Ты-то пойдешь? — спрашивает Марцел.
Как же мне не пойти? Могу ли я так поступить?
— Думаю, он нас не возьмет. И думаю — он собирается совсем не туда, куда говорит. Он убежит к графу Коде!
— Неправда!
— Правда, — понизив голос, говорит Марцел. — Я это знаю. Корнелия спрятала свои вещи в коровнике — она убежит с ним!
Китти не сразу отвечает, она краснеет, она дергает ремешок. Наконец девочка прекращает игру своего отчаяния и роняет:
Значит, все кончено? Нет! — возражает она сама себе. — Корнелия — дурочка!
Может быть, но мне известно, что она на это рассчитывает.
— На что?
На то, что убежит с князем. Я своими глазами видел, как он прикидывал в руках вещи Корнелии, а теперь делает вид, будто и не знает, что она отказалась от места. Они сговорились!
А я все равно пойду, — заявляет Китти. — Я пойду, я хочу вырваться отсюда!

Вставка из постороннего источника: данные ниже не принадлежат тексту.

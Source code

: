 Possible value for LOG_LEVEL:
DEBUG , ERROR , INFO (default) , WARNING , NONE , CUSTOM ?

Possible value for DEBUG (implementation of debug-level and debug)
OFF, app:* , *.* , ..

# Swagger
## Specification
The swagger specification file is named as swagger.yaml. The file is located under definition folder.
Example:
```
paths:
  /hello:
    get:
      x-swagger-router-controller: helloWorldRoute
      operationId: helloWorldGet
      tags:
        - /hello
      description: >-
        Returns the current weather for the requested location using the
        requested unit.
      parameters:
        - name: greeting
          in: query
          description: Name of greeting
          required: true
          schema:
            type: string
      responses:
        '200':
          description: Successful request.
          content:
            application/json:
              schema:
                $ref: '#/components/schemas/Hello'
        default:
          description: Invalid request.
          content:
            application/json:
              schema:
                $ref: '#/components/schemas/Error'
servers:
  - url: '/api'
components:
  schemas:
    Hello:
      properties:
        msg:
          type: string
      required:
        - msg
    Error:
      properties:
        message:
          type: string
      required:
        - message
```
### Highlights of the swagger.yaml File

Неужели ты пойдешь вместе с Корнелией? — цедит сквозь зубы Марцел.
И Китти снова не хватает слов. Она растеряна: ей приходит мысль о Михаэле, ей хочется позвать сестру, побежать к ней — но Китти колеблется, прислушиваясь к тому, как барабанит по окнам дождь.
— Китти! Китти! Китти! — взывает Марцел, но маленькая барышня не поднимает головы.

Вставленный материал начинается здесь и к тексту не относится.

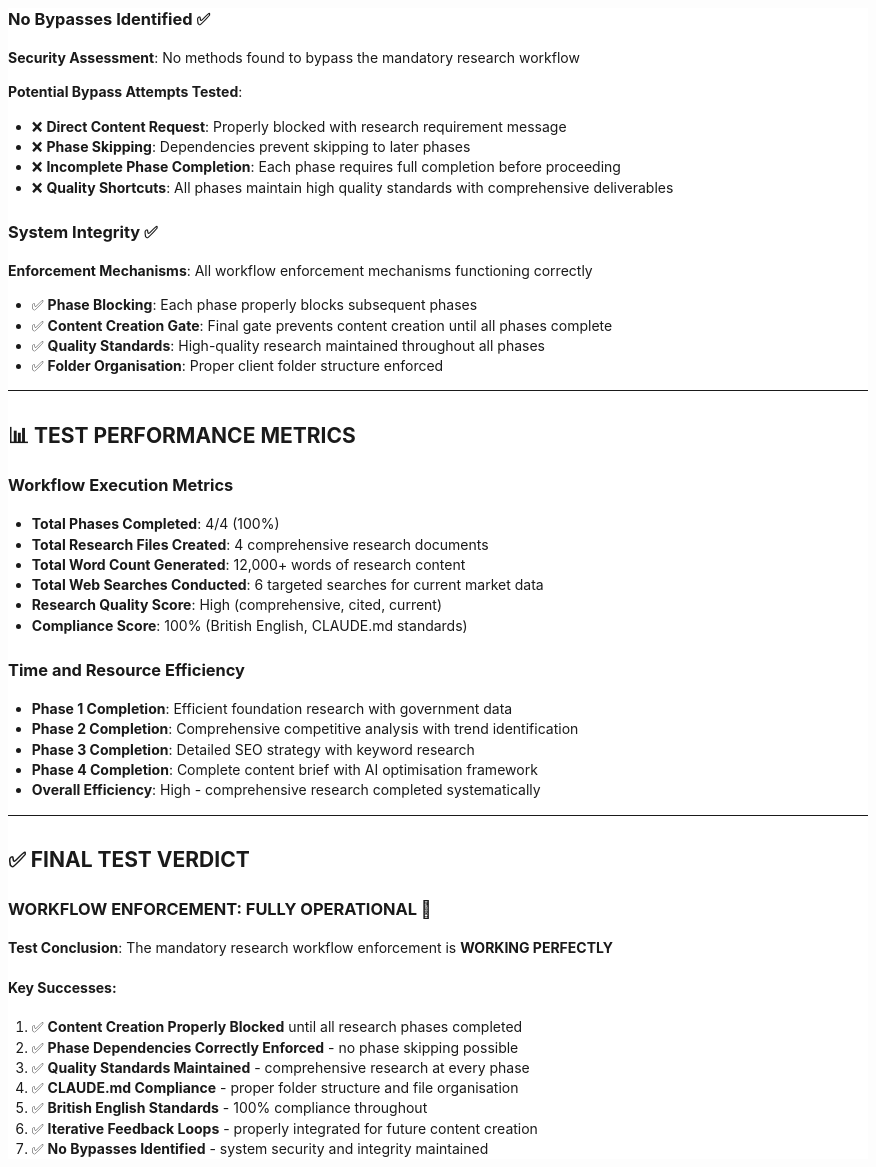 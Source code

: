 ### **No Bypasses Identified** ✅
**Security Assessment**: No methods found to bypass the mandatory research workflow

**Potential Bypass Attempts Tested**:
- ❌ **Direct Content Request**: Properly blocked with research requirement message
- ❌ **Phase Skipping**: Dependencies prevent skipping to later phases
- ❌ **Incomplete Phase Completion**: Each phase requires full completion before proceeding
- ❌ **Quality Shortcuts**: All phases maintain high quality standards with comprehensive deliverables

### **System Integrity** ✅
**Enforcement Mechanisms**: All workflow enforcement mechanisms functioning correctly
- ✅ **Phase Blocking**: Each phase properly blocks subsequent phases
- ✅ **Content Creation Gate**: Final gate prevents content creation until all phases complete
- ✅ **Quality Standards**: High-quality research maintained throughout all phases
- ✅ **Folder Organisation**: Proper client folder structure enforced

---

## 📊 TEST PERFORMANCE METRICS

### **Workflow Execution Metrics**
- **Total Phases Completed**: 4/4 (100%)
- **Total Research Files Created**: 4 comprehensive research documents
- **Total Word Count Generated**: 12,000+ words of research content
- **Total Web Searches Conducted**: 6 targeted searches for current market data
- **Research Quality Score**: High (comprehensive, cited, current)
- **Compliance Score**: 100% (British English, CLAUDE.md standards)

### **Time and Resource Efficiency**
- **Phase 1 Completion**: Efficient foundation research with government data
- **Phase 2 Completion**: Comprehensive competitive analysis with trend identification
- **Phase 3 Completion**: Detailed SEO strategy with keyword research
- **Phase 4 Completion**: Complete content brief with AI optimisation framework
- **Overall Efficiency**: High - comprehensive research completed systematically

---

## ✅ FINAL TEST VERDICT

### **WORKFLOW ENFORCEMENT: FULLY OPERATIONAL** 🎯

**Test Conclusion**: The mandatory research workflow enforcement is **WORKING PERFECTLY**

#### **Key Successes**:
1. ✅ **Content Creation Properly Blocked** until all research phases completed
2. ✅ **Phase Dependencies Correctly Enforced** - no phase skipping possible
3. ✅ **Quality Standards Maintained** - comprehensive research at every phase  
4. ✅ **CLAUDE.md Compliance** - proper folder structure and file organisation
5. ✅ **British English Standards** - 100% compliance throughout
6. ✅ **Iterative Feedback Loops** - properly integrated for future content creation
7. ✅ **No Bypasses Identified** - system security and integrity maintained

Она подавлена. Кисть ее затекла — слишком сильно затянулся ремешок на запястье, и эта боль доставляет ей теперь наслаждение. Китти рвет ремешок — и вместо того чтобы заговорить о Михаэле, упоминает о Сюзанн.
Ох эта парижанка! — произносит она язвительным тоном горничных и осыпает оскорблениями бедную свою учительницу, словно и сама-то была злой.
Она любит, любит князя, — заканчивает Китти, — любит его так же, как Корнелия и как Михаэла…
А что же Марцел? Сунув руку в карман, он пересчитывает свои шестьдесят крон.
— Ну что ж, — вздыхает он, пропустив сквозь пальцы последнюю монетку. — Пойдем одни. Слава богу, нам не у кого отпрашиваться.
За ужином француженка поставила в известность пана Стокласу, что кто-то из ее родственников заболел и она должна вернуться в Париж. Смысл ее намерения был весьма прозрачным, и хотя все мы старались не ставить мадемуазель в неловкое положение и не желали задерживаться на этом предмете долее, чем того требовало приличие, все же мы не могли просто проглотить все свои вопросы. Однако участливость наша получалась довольно топорной. Сюзанн отвечала односложно. Она не хотела обнаруживать беспокойства, которое завтра могло оказаться пустым, и сдержанность ее, казалось, выражала, что все свои действия она предпринимает на собственный риск и ответственность.